Among the lines of the material, copy those that hold the string "together".

____

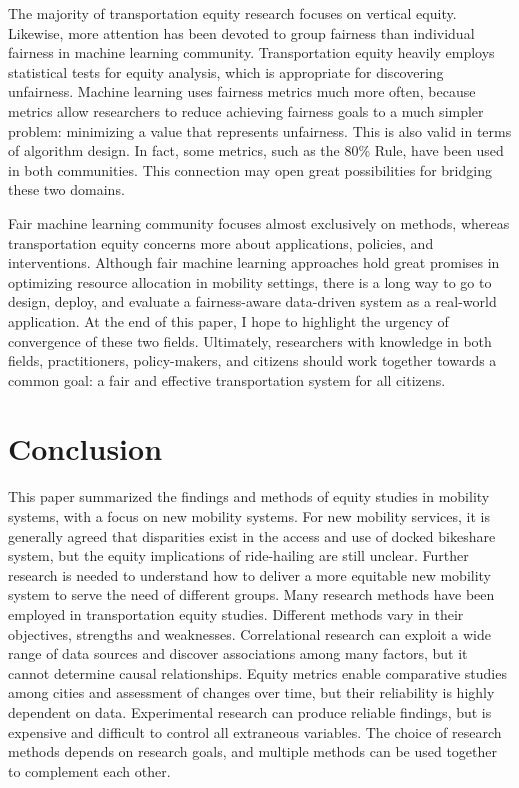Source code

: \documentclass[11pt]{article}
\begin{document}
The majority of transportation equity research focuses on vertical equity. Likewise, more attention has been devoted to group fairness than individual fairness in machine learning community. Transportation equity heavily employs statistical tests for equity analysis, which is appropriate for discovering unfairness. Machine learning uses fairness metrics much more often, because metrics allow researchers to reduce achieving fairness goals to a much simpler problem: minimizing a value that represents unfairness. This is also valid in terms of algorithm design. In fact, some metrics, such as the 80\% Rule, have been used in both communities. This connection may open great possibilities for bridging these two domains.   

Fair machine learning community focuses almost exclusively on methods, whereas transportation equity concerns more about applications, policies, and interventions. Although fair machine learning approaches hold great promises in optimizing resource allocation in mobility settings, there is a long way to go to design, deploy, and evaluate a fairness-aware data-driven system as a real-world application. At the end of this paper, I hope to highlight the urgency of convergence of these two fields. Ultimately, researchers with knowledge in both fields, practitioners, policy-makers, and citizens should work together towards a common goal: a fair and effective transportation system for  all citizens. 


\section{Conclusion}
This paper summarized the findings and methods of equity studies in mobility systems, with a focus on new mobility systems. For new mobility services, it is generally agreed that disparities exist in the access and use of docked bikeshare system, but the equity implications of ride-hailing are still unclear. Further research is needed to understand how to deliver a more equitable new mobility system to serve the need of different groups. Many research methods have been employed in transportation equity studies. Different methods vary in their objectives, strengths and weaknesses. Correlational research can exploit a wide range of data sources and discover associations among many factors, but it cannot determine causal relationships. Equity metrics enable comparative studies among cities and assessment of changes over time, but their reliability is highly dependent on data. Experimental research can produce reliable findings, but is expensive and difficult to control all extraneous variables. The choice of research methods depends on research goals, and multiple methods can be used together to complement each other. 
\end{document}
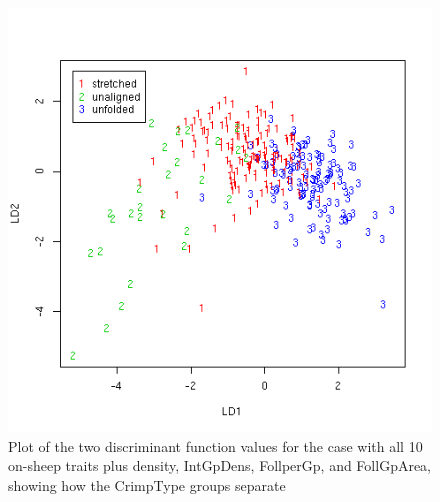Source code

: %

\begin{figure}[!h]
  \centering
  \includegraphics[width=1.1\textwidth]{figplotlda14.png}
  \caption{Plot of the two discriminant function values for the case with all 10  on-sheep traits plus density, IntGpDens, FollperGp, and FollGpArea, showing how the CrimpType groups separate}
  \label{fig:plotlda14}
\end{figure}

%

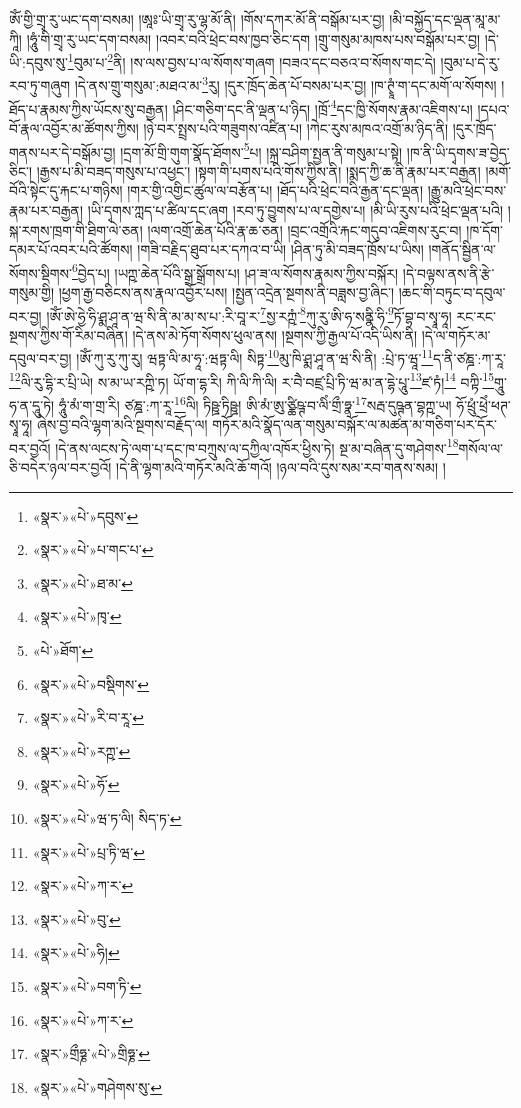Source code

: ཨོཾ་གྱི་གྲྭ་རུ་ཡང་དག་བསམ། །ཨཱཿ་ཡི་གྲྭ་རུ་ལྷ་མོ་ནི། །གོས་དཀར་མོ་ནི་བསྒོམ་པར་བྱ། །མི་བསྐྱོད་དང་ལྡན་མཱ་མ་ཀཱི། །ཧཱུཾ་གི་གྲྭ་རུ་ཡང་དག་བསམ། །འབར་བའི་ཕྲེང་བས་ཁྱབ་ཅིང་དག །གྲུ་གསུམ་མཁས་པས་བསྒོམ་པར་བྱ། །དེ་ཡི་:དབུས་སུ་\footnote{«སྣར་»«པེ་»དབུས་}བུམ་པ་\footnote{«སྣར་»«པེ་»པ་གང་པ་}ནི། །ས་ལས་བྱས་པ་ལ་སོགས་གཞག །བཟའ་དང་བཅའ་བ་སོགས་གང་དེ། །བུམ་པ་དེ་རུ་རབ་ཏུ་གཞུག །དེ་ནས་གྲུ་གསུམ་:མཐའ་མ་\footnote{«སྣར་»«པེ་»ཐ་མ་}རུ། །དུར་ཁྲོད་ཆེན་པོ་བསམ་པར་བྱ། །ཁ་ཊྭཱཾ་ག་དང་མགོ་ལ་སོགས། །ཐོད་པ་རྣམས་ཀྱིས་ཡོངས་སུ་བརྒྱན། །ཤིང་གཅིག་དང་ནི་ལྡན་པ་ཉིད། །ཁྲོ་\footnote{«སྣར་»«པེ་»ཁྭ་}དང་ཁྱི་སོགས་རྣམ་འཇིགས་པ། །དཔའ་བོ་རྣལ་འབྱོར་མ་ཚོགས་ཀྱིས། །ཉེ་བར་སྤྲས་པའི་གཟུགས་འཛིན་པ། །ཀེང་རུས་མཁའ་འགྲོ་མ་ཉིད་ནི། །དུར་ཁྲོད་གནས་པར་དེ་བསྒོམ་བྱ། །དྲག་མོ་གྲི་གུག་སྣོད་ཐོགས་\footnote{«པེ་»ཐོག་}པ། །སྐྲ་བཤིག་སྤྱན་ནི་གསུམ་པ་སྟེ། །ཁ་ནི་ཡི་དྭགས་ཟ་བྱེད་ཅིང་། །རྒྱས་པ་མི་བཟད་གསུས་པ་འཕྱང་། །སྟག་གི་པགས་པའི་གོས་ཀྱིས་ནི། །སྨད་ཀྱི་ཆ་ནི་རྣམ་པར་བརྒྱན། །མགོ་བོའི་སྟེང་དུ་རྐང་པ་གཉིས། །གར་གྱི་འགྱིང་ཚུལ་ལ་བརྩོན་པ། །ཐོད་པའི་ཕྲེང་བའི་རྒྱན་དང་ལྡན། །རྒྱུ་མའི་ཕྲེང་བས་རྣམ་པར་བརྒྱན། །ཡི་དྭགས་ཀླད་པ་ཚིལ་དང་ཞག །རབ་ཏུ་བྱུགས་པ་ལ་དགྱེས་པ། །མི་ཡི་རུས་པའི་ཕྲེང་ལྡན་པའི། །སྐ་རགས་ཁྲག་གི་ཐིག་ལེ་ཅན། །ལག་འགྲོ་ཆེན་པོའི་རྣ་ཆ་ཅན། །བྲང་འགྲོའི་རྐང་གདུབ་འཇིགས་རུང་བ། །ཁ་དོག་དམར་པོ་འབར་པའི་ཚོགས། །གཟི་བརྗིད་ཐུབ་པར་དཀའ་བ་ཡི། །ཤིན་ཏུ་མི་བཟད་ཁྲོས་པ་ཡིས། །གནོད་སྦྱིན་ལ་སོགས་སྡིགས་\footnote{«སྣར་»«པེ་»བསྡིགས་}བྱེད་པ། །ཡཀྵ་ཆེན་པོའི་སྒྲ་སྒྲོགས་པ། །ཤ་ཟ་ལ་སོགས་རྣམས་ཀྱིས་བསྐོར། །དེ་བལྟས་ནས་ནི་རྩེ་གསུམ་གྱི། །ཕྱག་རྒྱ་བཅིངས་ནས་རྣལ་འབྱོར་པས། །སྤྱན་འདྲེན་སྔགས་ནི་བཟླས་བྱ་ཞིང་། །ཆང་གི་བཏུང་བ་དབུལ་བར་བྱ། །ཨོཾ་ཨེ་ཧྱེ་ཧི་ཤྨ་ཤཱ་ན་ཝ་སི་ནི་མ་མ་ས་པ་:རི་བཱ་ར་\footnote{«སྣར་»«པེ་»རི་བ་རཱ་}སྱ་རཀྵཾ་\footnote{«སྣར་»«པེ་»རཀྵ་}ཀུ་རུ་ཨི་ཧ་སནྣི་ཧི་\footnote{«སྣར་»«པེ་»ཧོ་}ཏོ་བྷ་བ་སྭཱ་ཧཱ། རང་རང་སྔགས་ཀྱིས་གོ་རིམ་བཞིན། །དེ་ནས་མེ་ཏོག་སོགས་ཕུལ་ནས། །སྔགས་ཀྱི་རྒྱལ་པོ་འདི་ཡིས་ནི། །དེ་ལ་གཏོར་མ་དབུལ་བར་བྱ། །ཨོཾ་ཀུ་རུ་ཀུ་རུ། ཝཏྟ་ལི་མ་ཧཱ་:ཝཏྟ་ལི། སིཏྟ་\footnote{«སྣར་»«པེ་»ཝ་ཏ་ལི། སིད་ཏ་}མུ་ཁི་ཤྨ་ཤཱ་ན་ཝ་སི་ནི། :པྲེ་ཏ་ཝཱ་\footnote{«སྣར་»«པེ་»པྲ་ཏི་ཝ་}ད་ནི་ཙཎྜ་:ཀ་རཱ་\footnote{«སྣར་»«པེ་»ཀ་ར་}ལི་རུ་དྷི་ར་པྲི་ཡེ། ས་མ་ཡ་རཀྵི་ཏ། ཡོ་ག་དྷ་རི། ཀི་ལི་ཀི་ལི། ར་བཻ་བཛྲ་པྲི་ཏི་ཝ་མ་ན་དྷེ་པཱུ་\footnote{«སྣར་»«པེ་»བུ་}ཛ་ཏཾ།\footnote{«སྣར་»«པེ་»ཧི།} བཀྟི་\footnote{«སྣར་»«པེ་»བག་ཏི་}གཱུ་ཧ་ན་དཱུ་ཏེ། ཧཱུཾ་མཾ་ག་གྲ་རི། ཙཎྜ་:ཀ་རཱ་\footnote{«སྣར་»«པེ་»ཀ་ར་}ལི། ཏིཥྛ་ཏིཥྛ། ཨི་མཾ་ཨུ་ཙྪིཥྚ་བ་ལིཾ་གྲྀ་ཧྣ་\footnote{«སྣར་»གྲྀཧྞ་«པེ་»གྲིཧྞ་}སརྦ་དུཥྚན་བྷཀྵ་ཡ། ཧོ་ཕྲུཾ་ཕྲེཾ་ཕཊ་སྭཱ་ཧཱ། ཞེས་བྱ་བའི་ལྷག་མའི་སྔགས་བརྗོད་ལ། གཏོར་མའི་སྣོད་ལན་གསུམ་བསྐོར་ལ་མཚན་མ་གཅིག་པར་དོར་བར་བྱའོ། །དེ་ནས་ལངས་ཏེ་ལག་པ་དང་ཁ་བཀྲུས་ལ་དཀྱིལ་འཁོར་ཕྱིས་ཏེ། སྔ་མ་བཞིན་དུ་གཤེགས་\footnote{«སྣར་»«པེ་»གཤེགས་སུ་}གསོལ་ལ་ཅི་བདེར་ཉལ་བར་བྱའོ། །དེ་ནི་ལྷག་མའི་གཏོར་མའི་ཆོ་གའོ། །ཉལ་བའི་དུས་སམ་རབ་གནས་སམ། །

____

Output for this exercise -
Fair machine learning community focuses almost exclusively on methods, whereas transportation equity concerns more about applications, policies, and interventions. Although fair machine learning approaches hold great promises in optimizing resource allocation in mobility settings, there is a long way to go to design, deploy, and evaluate a fairness-aware data-driven system as a real-world application. At the end of this paper, I hope to highlight the urgency of convergence of these two fields. Ultimately, researchers with knowledge in both fields, practitioners, policy-makers, and citizens should work together towards a common goal: a fair and effective transportation system for  all citizens. 
This paper summarized the findings and methods of equity studies in mobility systems, with a focus on new mobility systems. For new mobility services, it is generally agreed that disparities exist in the access and use of docked bikeshare system, but the equity implications of ride-hailing are still unclear. Further research is needed to understand how to deliver a more equitable new mobility system to serve the need of different groups. Many research methods have been employed in transportation equity studies. Different methods vary in their objectives, strengths and weaknesses. Correlational research can exploit a wide range of data sources and discover associations among many factors, but it cannot determine causal relationships. Equity metrics enable comparative studies among cities and assessment of changes over time, but their reliability is highly dependent on data. Experimental research can produce reliable findings, but is expensive and difficult to control all extraneous variables. The choice of research methods depends on research goals, and multiple methods can be used together to complement each other. 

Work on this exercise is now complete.